▸ **DATA SHOWN**

• • • • •

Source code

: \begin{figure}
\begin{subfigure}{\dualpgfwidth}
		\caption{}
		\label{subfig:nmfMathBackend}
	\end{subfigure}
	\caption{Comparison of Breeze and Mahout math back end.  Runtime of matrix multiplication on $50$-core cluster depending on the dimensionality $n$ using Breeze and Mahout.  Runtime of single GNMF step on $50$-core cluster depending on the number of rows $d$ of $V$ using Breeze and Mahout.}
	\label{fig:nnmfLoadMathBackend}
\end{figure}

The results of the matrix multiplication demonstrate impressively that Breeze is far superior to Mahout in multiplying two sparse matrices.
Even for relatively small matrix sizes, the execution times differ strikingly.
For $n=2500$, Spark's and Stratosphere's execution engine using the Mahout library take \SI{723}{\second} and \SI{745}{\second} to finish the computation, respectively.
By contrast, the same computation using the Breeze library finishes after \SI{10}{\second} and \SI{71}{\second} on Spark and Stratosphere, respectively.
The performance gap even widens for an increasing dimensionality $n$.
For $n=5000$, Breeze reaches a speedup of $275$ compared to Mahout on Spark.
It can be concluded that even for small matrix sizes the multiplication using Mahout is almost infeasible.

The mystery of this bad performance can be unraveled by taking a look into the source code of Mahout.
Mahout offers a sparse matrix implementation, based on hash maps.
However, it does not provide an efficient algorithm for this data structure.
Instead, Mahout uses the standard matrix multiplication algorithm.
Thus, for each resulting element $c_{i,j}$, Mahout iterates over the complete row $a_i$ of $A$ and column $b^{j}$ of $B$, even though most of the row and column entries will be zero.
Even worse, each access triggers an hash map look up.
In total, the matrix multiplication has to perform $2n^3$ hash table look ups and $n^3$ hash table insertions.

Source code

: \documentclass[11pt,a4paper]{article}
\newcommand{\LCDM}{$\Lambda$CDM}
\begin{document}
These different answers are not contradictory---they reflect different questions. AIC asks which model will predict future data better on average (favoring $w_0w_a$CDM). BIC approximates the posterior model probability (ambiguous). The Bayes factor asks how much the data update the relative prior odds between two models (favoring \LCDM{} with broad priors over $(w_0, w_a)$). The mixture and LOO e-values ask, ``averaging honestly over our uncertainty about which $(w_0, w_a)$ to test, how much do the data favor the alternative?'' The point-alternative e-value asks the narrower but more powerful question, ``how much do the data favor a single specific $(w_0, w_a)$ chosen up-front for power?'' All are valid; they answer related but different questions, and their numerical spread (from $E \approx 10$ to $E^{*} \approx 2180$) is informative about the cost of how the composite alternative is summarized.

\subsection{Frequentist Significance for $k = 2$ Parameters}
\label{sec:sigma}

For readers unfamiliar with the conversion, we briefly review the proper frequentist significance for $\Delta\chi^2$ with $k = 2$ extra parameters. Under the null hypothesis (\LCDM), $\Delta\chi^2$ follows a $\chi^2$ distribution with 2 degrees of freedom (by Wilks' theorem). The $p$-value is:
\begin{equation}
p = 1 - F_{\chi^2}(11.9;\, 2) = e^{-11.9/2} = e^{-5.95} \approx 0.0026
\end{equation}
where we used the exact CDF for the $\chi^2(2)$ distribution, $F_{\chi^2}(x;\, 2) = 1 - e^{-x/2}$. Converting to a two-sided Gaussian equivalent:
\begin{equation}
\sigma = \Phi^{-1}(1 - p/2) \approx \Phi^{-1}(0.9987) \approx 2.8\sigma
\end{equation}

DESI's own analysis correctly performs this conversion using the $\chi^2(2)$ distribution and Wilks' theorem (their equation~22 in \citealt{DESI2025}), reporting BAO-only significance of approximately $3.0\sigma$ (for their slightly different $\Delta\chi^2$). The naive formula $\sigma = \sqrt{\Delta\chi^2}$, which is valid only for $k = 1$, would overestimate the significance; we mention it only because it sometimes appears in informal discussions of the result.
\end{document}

• • • • •

▸ **WORK REQUIRED**
Would you output all the records above exactly as written?

▸ **RESULT OF THIS TASK**
Source code

: \begin{figure}
\begin{subfigure}{\dualpgfwidth}
		\caption{}
		\label{subfig:nmfMathBackend}
	\end{subfigure}
	\caption{Comparison of Breeze and Mahout math back end.  Runtime of matrix multiplication on $50$-core cluster depending on the dimensionality $n$ using Breeze and Mahout.  Runtime of single GNMF step on $50$-core cluster depending on the number of rows $d$ of $V$ using Breeze and Mahout.}
	\label{fig:nnmfLoadMathBackend}
\end{figure}

The results of the matrix multiplication demonstrate impressively that Breeze is far superior to Mahout in multiplying two sparse matrices.
Even for relatively small matrix sizes, the execution times differ strikingly.
For $n=2500$, Spark's and Stratosphere's execution engine using the Mahout library take \SI{723}{\second} and \SI{745}{\second} to finish the computation, respectively.
By contrast, the same computation using the Breeze library finishes after \SI{10}{\second} and \SI{71}{\second} on Spark and Stratosphere, respectively.
The performance gap even widens for an increasing dimensionality $n$.
For $n=5000$, Breeze reaches a speedup of $275$ compared to Mahout on Spark.
It can be concluded that even for small matrix sizes the multiplication using Mahout is almost infeasible.

The mystery of this bad performance can be unraveled by taking a look into the source code of Mahout.
Mahout offers a sparse matrix implementation, based on hash maps.
However, it does not provide an efficient algorithm for this data structure.
Instead, Mahout uses the standard matrix multiplication algorithm.
Thus, for each resulting element $c_{i,j}$, Mahout iterates over the complete row $a_i$ of $A$ and column $b^{j}$ of $B$, even though most of the row and column entries will be zero.
Even worse, each access triggers an hash map look up.
In total, the matrix multiplication has to perform $2n^3$ hash table look ups and $n^3$ hash table insertions.

Source code

: \documentclass[11pt,a4paper]{article}
\newcommand{\LCDM}{$\Lambda$CDM}
\begin{document}
These different answers are not contradictory---they reflect different questions. AIC asks which model will predict future data better on average (favoring $w_0w_a$CDM). BIC approximates the posterior model probability (ambiguous). The Bayes factor asks how much the data update the relative prior odds between two models (favoring \LCDM{} with broad priors over $(w_0, w_a)$). The mixture and LOO e-values ask, ``averaging honestly over our uncertainty about which $(w_0, w_a)$ to test, how much do the data favor the alternative?'' The point-alternative e-value asks the narrower but more powerful question, ``how much do the data favor a single specific $(w_0, w_a)$ chosen up-front for power?'' All are valid; they answer related but different questions, and their numerical spread (from $E \approx 10$ to $E^{*} \approx 2180$) is informative about the cost of how the composite alternative is summarized.

\subsection{Frequentist Significance for $k = 2$ Parameters}
\label{sec:sigma}

For readers unfamiliar with the conversion, we briefly review the proper frequentist significance for $\Delta\chi^2$ with $k = 2$ extra parameters. Under the null hypothesis (\LCDM), $\Delta\chi^2$ follows a $\chi^2$ distribution with 2 degrees of freedom (by Wilks' theorem). The $p$-value is:
\begin{equation}
p = 1 - F_{\chi^2}(11.9;\, 2) = e^{-11.9/2} = e^{-5.95} \approx 0.0026
\end{equation}
where we used the exact CDF for the $\chi^2(2)$ distribution, $F_{\chi^2}(x;\, 2) = 1 - e^{-x/2}$. Converting to a two-sided Gaussian equivalent:
\begin{equation}
\sigma = \Phi^{-1}(1 - p/2) \approx \Phi^{-1}(0.9987) \approx 2.8\sigma
\end{equation}

DESI's own analysis correctly performs this conversion using the $\chi^2(2)$ distribution and Wilks' theorem (their equation~22 in \citealt{DESI2025}), reporting BAO-only significance of approximately $3.0\sigma$ (for their slightly different $\Delta\chi^2$). The naive formula $\sigma = \sqrt{\Delta\chi^2}$, which is valid only for $k = 1$, would overestimate the significance; we mention it only because it sometimes appears in informal discussions of the result.
\end{document}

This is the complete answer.